I had about a three week break from my therapist... with public holidays and afrikaburn and life getting in the way. So it was nice going back yesterday... but also.... sigh. I'm so tired of my stuff.
I've been with Dr H since November 2012... almost five years. Geez. What an adventure. But he's been truly amazing... and I'm more than a little heartbroken that he'll be leaving the country at the end of August. Like actually a lot heartbroken. Devastated even.
I've had many therapists but he's been truly close to my heart. He challenges me and supports me in so many ways. And he sort of gets some of my ani-isms and calls me out on my bullshit. I'm interviewing a few new doctors this week but I actually really dont want to right now. I dont know.... I'll see how I feel after those appointments.

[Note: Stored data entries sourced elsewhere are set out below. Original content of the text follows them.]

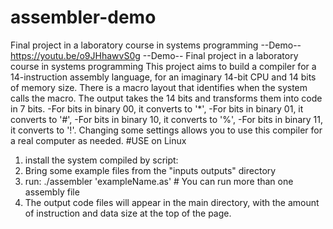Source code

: # assembler-demo
Final project in a laboratory course in systems programming
--Demo-- https://youtu.be/o9JHhawvS0g 
--Demo-- Final project in a laboratory course in systems programming This project aims to build a compiler for a 14-instruction assembly language, for an imaginary 14-bit CPU and 14 bits of memory size.
There is a macro layout that identifies when the system calls the macro. The output takes the 14 bits and transforms them into code in 7 bits.
-For bits in binary 00, it converts to '*',
-For bits in binary 01, it converts to '#',
-For bits in binary 10, it converts to '%', 
-For bits in binary 11, it converts to '!'.
Changing some settings allows you to use this compiler for a real computer as needed.
#USE on Linux
  1. install the system compiled by script:
  2. Bring some example files from the "inputs outputs" directory
  3. run: ./assembler 'exampleName.as' # You can run more than one assembly file
  4. The output code files will appear in the main directory, with the amount of instruction and data size at the top of the page.

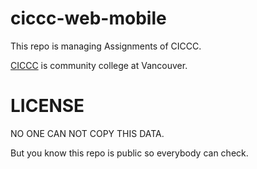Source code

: # ciccc-web-mobile

This repo is managing Assignments of CICCC.

[CICCC](https://ciccc.ca/) is community college at Vancouver.

# LICENSE

NO ONE CAN NOT COPY THIS DATA.

But you know this repo is public so everybody can check.
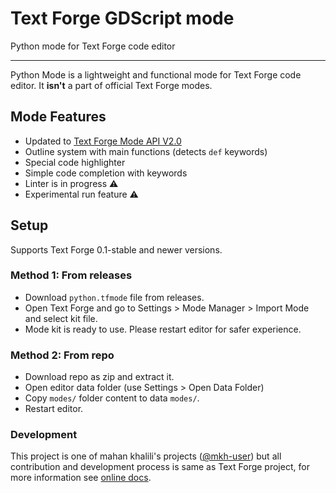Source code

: # Text Forge GDScript mode
Python mode for Text Forge code editor

---

Python Mode is a lightweight and functional mode for Text Forge code editor. It **isn't** a part of official Text Forge modes.

## Mode Features
- Updated to [Text Forge Mode API V2.0](https://github.com/text-forge/text-forge/pull/71)
- Outline system with main functions (detects `def` keywords)
- Special code highlighter
- Simple code completion with keywords
- Linter is in progress ⚠️
- Experimental run feature ⚠️

## Setup
Supports Text Forge 0.1-stable and newer versions.

### Method 1: From releases
- Download `python.tfmode` file from releases. 
- Open Text Forge and go to Settings > Mode Manager > Import Mode and select kit file. 
- Mode kit is ready to use. Please restart editor for safer experience.

### Method 2: From repo
- Download repo as zip and extract it. 
- Open editor data folder (use Settings > Open Data Folder) 
- Copy `modes/` folder content to data `modes/`.
- Restart editor.

### Development
This project is one of mahan khalili's projects ([@mkh-user](https://github.com/mkh-user)) but all contribution and development process is same as Text Forge project, for more information see [online docs](https://text-forge.github.io/docs). 
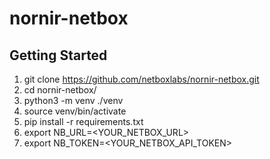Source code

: # nornir-netbox

## Getting Started

1. git clone https://github.com/netboxlabs/nornir-netbox.git
2. cd nornir-netbox/
3. python3 -m venv ./venv
3. source venv/bin/activate
4. pip install -r requirements.txt 
5. export NB_URL=<YOUR_NETBOX_URL>
6. export NB_TOKEN=<YOUR_NETBOX_API_TOKEN>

One of the things we discussed yesterday was my extreme jealousy of love and relationships... and how I take it out on my close friends. I really dont like that person that I become but it feels so overwhelming and impossible to control. I really feel like it will hurt my close friendships but I dont see any way of dealing with it. So I try to deal with it by being as honest as possible without hurting other people too much.
I just really do feel dead inside... I dont think I have the capacity or ability to love again. And that scares me but I dont know how to fix it.
I also spoke about afrikaburn and how lonely I felt. Ironic, because I know that I isolated myself among 13,000 people. There were moments where I enjoyed the quiet alone time but there are also questions about why I run away from any kind of intimacy. As I so eloquently put yesterday, if I see lightning strike in the middle of the desert but no one else is there to experience it with me, is it still a valid experience?
Anyway. My best friend is leaving Cape Town again. My therapist is leaving. And I feel completely and utterly alone in the world. Again.